WHAT TO PRODUCE – In the records below, one line contains "# Car-Racing". Print that line and every line after it exactly, down to the final one.

═══ STORED DATA ═══

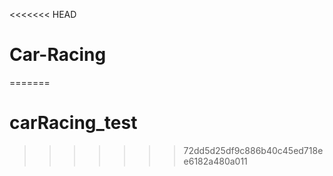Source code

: <<<<<<< HEAD
# Car-Racing
=======
# carRacing_test
>>>>>>> 72dd5d25df9c886b40c45ed718ee6182a480a011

═══

EXPECTED OUTPUT –
# Car-Racing
=======
# carRacing_test
>>>>>>> 72dd5d25df9c886b40c45ed718ee6182a480a011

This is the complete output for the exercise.